═════ AVAILABLE DATA
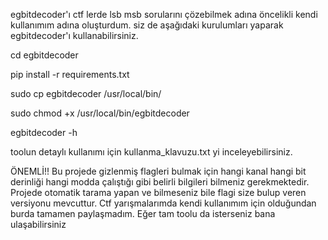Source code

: egbitdecoder'ı ctf lerde lsb msb sorularını çözebilmek adına öncelikli kendi kullanımım adına oluşturdum. siz de aşağıdaki kurulumları yaparak egbitdecoder'ı kullanabilirsiniz.

cd egbitdecoder

pip install -r requirements.txt

sudo cp egbitdecoder /usr/local/bin/

sudo chmod +x /usr/local/bin/egbitdecoder

egbitdecoder -h


toolun detaylı kullanımı için kullanma_klavuzu.txt yi inceleyebilirsiniz.



ÖNEMLİ!!
Bu projede gizlenmiş flagleri bulmak için hangi kanal hangi bit derinliği hangi modda çalıştığı gibi belirli bilgileri bilmeniz gerekmektedir.
Projede otomatik tarama yapan ve bilmeseniz bile flagi size bulup veren versiyonu mevcuttur.
Ctf yarışmalarımda kendi kullanımım için olduğundan burda tamamen paylaşmadım.
Eğer tam toolu da isterseniz bana ulaşabilirsiniz

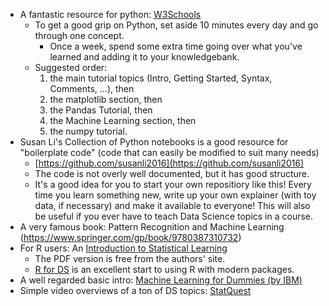 
- A fantastic resource for python: [W3Schools](https://www.w3schools.com/python/default.asp)
    - To get a good grip on Python, set aside 10 minutes every day and go through one concept.
        - Once a week, spend some extra time going over what you've learned and adding it to your knowledgebank.
    - Suggested order:
        1. the main tutorial topics (Intro, Getting Started, Syntax, Comments, ...), then
        2. the matplotlib section, then
        3. the Pandas Tutorial, then 
        4. the Machine Learning section, then
        5. the numpy tutorial.
- Susan Li's Collection of Python notebooks is a good resource for "boilerplate code" (code that can easily be modified to suit many needs)
    - [https://github.com/susanli2016](https://github.com/susanli2016)
    - The code is not overly well documented, but it has good structure. 
    - It's a good idea for you to start your own repositiory like this! Every time you learn something new, write up your own explainer (with toy data, if necessary) and make it available to everyone! This will also be useful if you ever have to teach Data Science topics in a course.
- A very famous book: Pattern Recognition and Machine Learning (https://www.springer.com/gp/book/9780387310732)
- For R users: An [Introduction to Statistical Learning](https://www.statlearning.com/)
    - The PDF version is free from the authors' site.
    - [R for DS](https://r4ds.had.co.nz/) is an excellent start to using R with modern packages.
- A well regarded basic intro: [Machine Learning for Dummies (by IBM)](https://www.ibm.com/downloads/cas/GB8ZMQZ3)
- Simple video overviews of a ton of DS topics: [StatQuest](https://www.youtube.com/watch?v=Gv9_4yMHFhI&list=PLblh5JKOoLUICTaGLRoHQDuF_7q2GfuJF&index=1)




















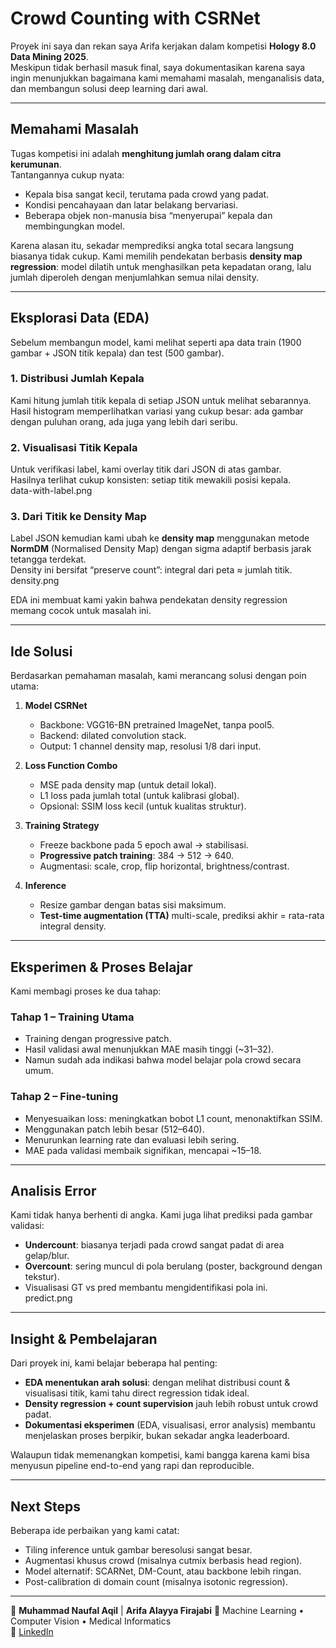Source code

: # Crowd Counting with CSRNet 

Proyek ini saya dan rekan saya Arifa kerjakan dalam kompetisi **Hology 8.0 Data Mining 2025**.  
Meskipun tidak berhasil masuk final, saya dokumentasikan karena saya ingin menunjukkan bagaimana kami memahami masalah, menganalisis data, dan membangun solusi deep learning dari awal.  

---

## Memahami Masalah
Tugas kompetisi ini adalah **menghitung jumlah orang dalam citra kerumunan**.  
Tantangannya cukup nyata:
- Kepala bisa sangat kecil, terutama pada crowd yang padat.
- Kondisi pencahayaan dan latar belakang bervariasi.
- Beberapa objek non-manusia bisa “menyerupai” kepala dan membingungkan model.

Karena alasan itu, sekadar memprediksi angka total secara langsung biasanya tidak cukup. Kami memilih pendekatan berbasis **density map regression**: model dilatih untuk menghasilkan peta kepadatan orang, lalu jumlah diperoleh dengan menjumlahkan semua nilai density.

---

## Eksplorasi Data (EDA)

Sebelum membangun model, kami melihat seperti apa data train (1900 gambar + JSON titik kepala) dan test (500 gambar).

### 1. Distribusi Jumlah Kepala
Kami hitung jumlah titik kepala di setiap JSON untuk melihat sebarannya.  
Hasil histogram memperlihatkan variasi yang cukup besar: ada gambar dengan puluhan orang, ada juga yang lebih dari seribu.  


### 2. Visualisasi Titik Kepala
Untuk verifikasi label, kami overlay titik dari JSON di atas gambar.  
Hasilnya terlihat cukup konsisten: setiap titik mewakili posisi kepala.  
data-with-label.png

### 3. Dari Titik ke Density Map
Label JSON kemudian kami ubah ke **density map** menggunakan metode **NormDM** (Normalised Density Map) dengan sigma adaptif berbasis jarak tetangga terdekat.  
Density ini bersifat “preserve count”: integral dari peta ≈ jumlah titik.  
density.png

EDA ini membuat kami yakin bahwa pendekatan density regression memang cocok untuk masalah ini.

---

## Ide Solusi

Berdasarkan pemahaman masalah, kami merancang solusi dengan poin utama:

1. **Model CSRNet**  
   - Backbone: VGG16-BN pretrained ImageNet, tanpa pool5.  
   - Backend: dilated convolution stack.  
   - Output: 1 channel density map, resolusi 1/8 dari input.

2. **Loss Function Combo**  
   - MSE pada density map (untuk detail lokal).  
   - L1 loss pada jumlah total (untuk kalibrasi global).  
   - Opsional: SSIM loss kecil (untuk kualitas struktur).

3. **Training Strategy**  
   - Freeze backbone pada 5 epoch awal → stabilisasi.  
   - **Progressive patch training**: 384 → 512 → 640.  
   - Augmentasi: scale, crop, flip horizontal, brightness/contrast.

4. **Inference**  
   - Resize gambar dengan batas sisi maksimum.  
   - **Test-time augmentation (TTA)** multi-scale, prediksi akhir = rata-rata integral density.

---

## Eksperimen & Proses Belajar

Kami membagi proses ke dua tahap:

### Tahap 1 – Training Utama
- Training dengan progressive patch.  
- Hasil validasi awal menunjukkan MAE masih tinggi (~31–32).  
- Namun sudah ada indikasi bahwa model belajar pola crowd secara umum.  

### Tahap 2 – Fine-tuning
- Menyesuaikan loss: meningkatkan bobot L1 count, menonaktifkan SSIM.  
- Menggunakan patch lebih besar (512–640).  
- Menurunkan learning rate dan evaluasi lebih sering.  
- MAE pada validasi membaik signifikan, mencapai ~15–18.  


---

## Analisis Error

Kami tidak hanya berhenti di angka. Kami juga lihat prediksi pada gambar validasi:

- **Undercount**: biasanya terjadi pada crowd sangat padat di area gelap/blur.  
- **Overcount**: sering muncul di pola berulang (poster, background dengan tekstur).  
- Visualisasi GT vs pred membantu mengidentifikasi pola ini.  
predict.png

---

## Insight & Pembelajaran

Dari proyek ini, kami belajar beberapa hal penting:
- **EDA menentukan arah solusi**: dengan melihat distribusi count & visualisasi titik, kami tahu direct regression tidak ideal.  
- **Density regression + count supervision** jauh lebih robust untuk crowd padat.  
- **Dokumentasi eksperimen** (EDA, visualisasi, error analysis) membantu menjelaskan proses berpikir, bukan sekadar angka leaderboard.  

Walaupun tidak memenangkan kompetisi, kami bangga karena kami bisa menyusun pipeline end-to-end yang rapi dan reproducible.

---

## Next Steps
Beberapa ide perbaikan yang kami catat:
- Tiling inference untuk gambar beresolusi sangat besar.  
- Augmentasi khusus crowd (misalnya cutmix berbasis head region).  
- Model alternatif: SCARNet, DM-Count, atau backbone lebih ringan.  
- Post-calibration di domain count (misalnya isotonic regression).  

---

👤 **Muhammad Naufal Aqil**  | **Arifa Alayya Firajabi**
📌 Machine Learning • Computer Vision • Medical Informatics  
🔗 [LinkedIn](https://www.linkedin.com/in/muhammad-naufal-aqil-b6114424a/)

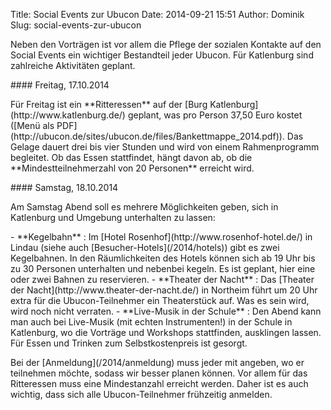 Title: Social Events zur Ubucon
Date: 2014-09-21 15:51
Author: Dominik
Slug: social-events-zur-ubucon

Neben den Vorträgen ist vor allem die Pflege der sozialen Kontakte auf
den Social Events ein wichtiger Bestandteil jeder Ubucon. Für Katlenburg
sind zahlreiche Aktivitäten geplant.

</p>
#### Freitag, 17.10.2014

</p>
Für Freitag ist ein **Ritteressen** auf der [Burg
Katlenburg](http://www.katlenburg.de/) geplant, was pro Person 37,50
Euro kostet ([Menü als
PDF](http://ubucon.de/sites/ubucon.de/files/Bankettmappe_2014.pdf)). Das
Gelage dauert drei bis vier Stunden und wird von einem Rahmenprogramm
begleitet. Ob das Essen stattfindet, hängt davon ab, ob die
**Mindestteilnehmerzahl von 20 Personen** erreicht wird.

</p>
#### Samstag, 18.10.2014

</p>
Am Samstag Abend soll es mehrere Möglichkeiten geben, sich in Katlenburg
und Umgebung unterhalten zu lassen:

</p>
-   **Kegelbahn** : Im [Hotel Rosenhof](http://www.rosenhof-hotel.de/)
    in Lindau (siehe auch [Besucher-Hotels](/2014/hotels)) gibt es zwei
    Kegelbahnen. In den Räumlichkeiten des Hotels können sich ab 19 Uhr
    bis zu 30 Personen unterhalten und nebenbei kegeln. Es ist geplant,
    hier eine oder zwei Bahnen zu reservieren.
-   **Theater der Nacht** : Das [Theater der
    Nacht](http://www.theater-der-nacht.de/) in Northeim führt um 20 Uhr
    extra für die Ubucon-Teilnehmer ein Theaterstück auf. Was es sein
    wird, wird noch nicht verraten.
-   **Live-Musik in der Schule** : Den Abend kann man auch bei
    Live-Musik (mit echten Instrumenten!) in der Schule in Katlenburg,
    wo die Vorträge und Workshops stattfinden, ausklingen lassen. Für
    Essen und Trinken zum Selbstkostenpreis ist gesorgt.

</p>
Bei der [Anmeldung](/2014/anmeldung) muss jeder mit angeben, wo er
teilnehmen möchte, sodass wir besser planen können. Vor allem für das
Ritteressen muss eine Mindestanzahl erreicht werden. Daher ist es auch
wichtig, dass sich alle Ubucon-Teilnehmer frühzeitig anmelden.

</p>

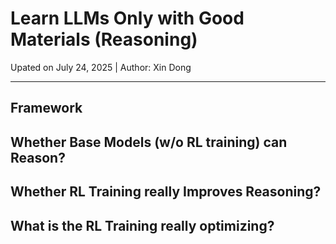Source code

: # Learn LLMs Only with Good Materials (Reasoning)


Upated on July 24, 2025 | Author: Xin Dong

--- 
## Framework 


## Whether Base Models (w/o RL training) can Reason?


## Whether RL Training really Improves Reasoning?


## What is the RL Training really optimizing?





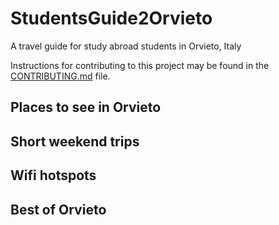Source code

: # StudentsGuide2Orvieto
A travel guide for study abroad students in Orvieto, Italy

Instructions for contributing to this project may be found in the [CONTRIBUTING.md](CONTRIBUTING.md) file. 

## Places to see in Orvieto

## Short weekend trips

## Wifi hotspots

## Best of Orvieto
══════════
◆ WHAT THE TASK REQUIRES ◆
Restate word for word, and only, the lines from the line that contains "wo die Vorträge" through the end of the data, both included; pictures are not part of the copy.

◆ SOLUTION ◆
    wo die Vorträge und Workshops stattfinden, ausklingen lassen. Für
    Essen und Trinken zum Selbstkostenpreis ist gesorgt.

</p>
Bei der [Anmeldung](/2014/anmeldung) muss jeder mit angeben, wo er
teilnehmen möchte, sodass wir besser planen können. Vor allem für das
Ritteressen muss eine Mindestanzahl erreicht werden. Daher ist es auch
wichtig, dass sich alle Ubucon-Teilnehmer frühzeitig anmelden.

</p>

Source code

: # Learn LLMs Only with Good Materials (Reasoning)


Upated on July 24, 2025 | Author: Xin Dong

--- 
## Framework 


## Whether Base Models (w/o RL training) can Reason?


## Whether RL Training really Improves Reasoning?


## What is the RL Training really optimizing?





Source code

: # StudentsGuide2Orvieto
A travel guide for study abroad students in Orvieto, Italy

Instructions for contributing to this project may be found in the [CONTRIBUTING.md](CONTRIBUTING.md) file. 

## Places to see in Orvieto

## Short weekend trips

## Wifi hotspots

## Best of Orvieto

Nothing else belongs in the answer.